(Déclaration du Pr Joseph DJOGBENOU)
1.
Le
développement de l’actualité nationale commande à tous les citoyens béninois
d’être prêts à aller en prison. La démocratie béninoise est réellement
simplement menacée.
2.
Le
vendredi 21 septembre 2012, Monsieur Lionel AGBO, Avocat au Barreau du
Bénin, homme politique et ancien candidat à la présidence de la République, est
interpellé pour des propos qu’il aurait tenus à l’occasion d’une conférence de
presse animée par lui.
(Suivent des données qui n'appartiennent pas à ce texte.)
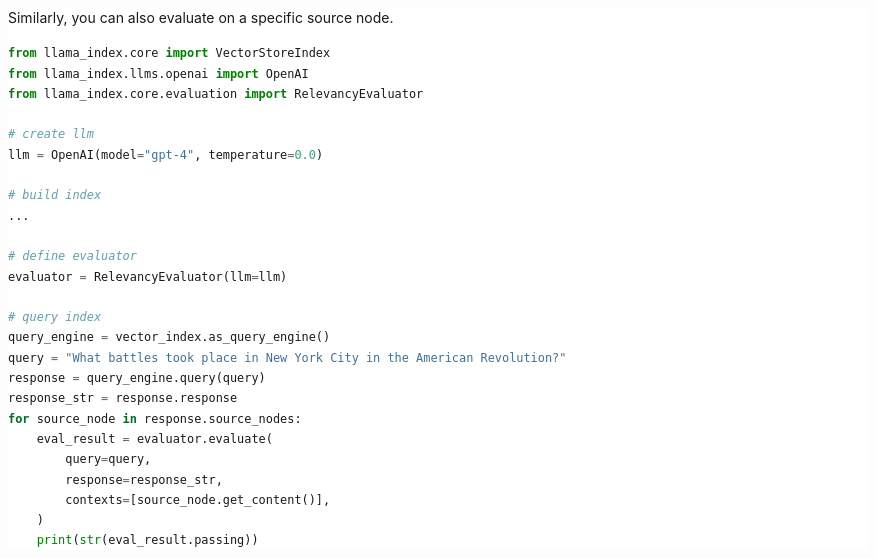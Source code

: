 Similarly, you can also evaluate on a specific source node.

```python
from llama_index.core import VectorStoreIndex
from llama_index.llms.openai import OpenAI
from llama_index.core.evaluation import RelevancyEvaluator

# create llm
llm = OpenAI(model="gpt-4", temperature=0.0)

# build index
...

# define evaluator
evaluator = RelevancyEvaluator(llm=llm)

# query index
query_engine = vector_index.as_query_engine()
query = "What battles took place in New York City in the American Revolution?"
response = query_engine.query(query)
response_str = response.response
for source_node in response.source_nodes:
    eval_result = evaluator.evaluate(
        query=query,
        response=response_str,
        contexts=[source_node.get_content()],
    )
    print(str(eval_result.passing))
```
Cette conférence de presse à laquelle, toute la presse
audiovisuelle avait été conviée, n’a finalement été traitée que par la
chaîne de télévision Canal 3.
Déjà le jeudi 20
septembre 2012, le Directeur de l’office de radiodiffusion et de télévision du
Bénin (Ortb), s’est souvenu, et fort opportunément, que cette chaîne de
télévision émettait à partir d’un domaine et des installations appartenant à
« sa télévision », ce qui, à ses yeux et aux yeux de ses mandants,
l’habiliterait à interrompre la diffusion des émissions de Canal 3. L’argument
commercial étant plus que convenu.
3.
Ainsi
donc, un homme politique est interpellé, non pour avoir pris les armes, mais
pour avoir accompli l’acte politique le plus noble dans une démocratie en
construction : exprimer son opinion.
Une chaîne de
télévision est privée d’émission pour avoir, au fond, servi de moyen
d’expression à cet homme politique et pour avoir osé, avec fréquence et
constance, relayer les opinions que le gouvernement et son chef n’aiment pas
entendre.
4.
L’on ne
s’est plus aperçu, d’une part, que l’acte accompli par Monsieur Lionel AGBO
relevait de l’expression de son opinion, et aussi inquiétante que fut celle-ci
pour le chef de l’État et les « siens », le délit d’opinion n’existe
plus dans la législation béninoise et que même, placé sur le terrain de la
diffamation et de l’offense au chef de l’État, la procédure excluait toute
privation préventive de liberté.
D’autre part,
que le directeur de l’Ortb pour peu qu’il ait « sa télévision », n’a
aucune habilitation, à moins de commettre une voie de fait, pour, proprio motu,
arrêter les émissions d’une chaîne de télévision privée, les organes
juridictionnels et les autorités indépendantes ayant, en vertu de la loi, seuls
prérogative à procéder ainsi.
5.
Ces actes,
relevant des abus pathogènes des pouvoirs contestés et illégitimes, relèvent,
malheureusement d’une banalité inadmissible dans un pays au passé démocratique
héroïque. A l’État de paix, on substitue un État de peur. A la
place de l’État de droit, l’on construit un État de police. La
corruption gangrène tout le système. Les menus fretins exposés ne sont pas
poursuivis, même sur le fondement d’une loi dite de « lutte contre la
corruption » dont on se rend compte qu’elle n’est que stimulant pour la
concussion. Le peuple est insulté au quotidien, intimidé, divisé. Lorsque
l’insulte émane du chef de l’État, au moyen d’expressions grossières et
familières, les thuriféraires considèrent qu’il a « parlé vrai » et
les suppôts du régime prétendent n’avoir rien entendu. S’aperçoit-on seulement
que pour les parents soucieux de l’éducation de leurs enfants, les
interventions annoncées de certaines autorités au sommet de l’État relèvent
désormais du régime familial appliqué aux documents interdits au moins de …
25 ans !
6.
Après les
chars dans les rues, les colonels dans les entreprises, les hommes d’affaires
harcelés alors que les jeunes sont au chômage et les citoyens condamnés à la
pauvreté, les leaders d’opinion sont menacés d’emprisonnement.
7.
En ces
circonstances de déni de démocratie et de mépris du droit, la réponse la plus
vile est la résignation. Chacun doit se dévouer à préparer l’avenir et,
résolument, à considérer que la survie d’un peuple est dans sa force à éviter
de transformer l’erreur en règle. Citoyen libre dans cette République libre du
Bénin, nul ne doit plus craindre l’emprisonnement. Le craindre, c’est se taire.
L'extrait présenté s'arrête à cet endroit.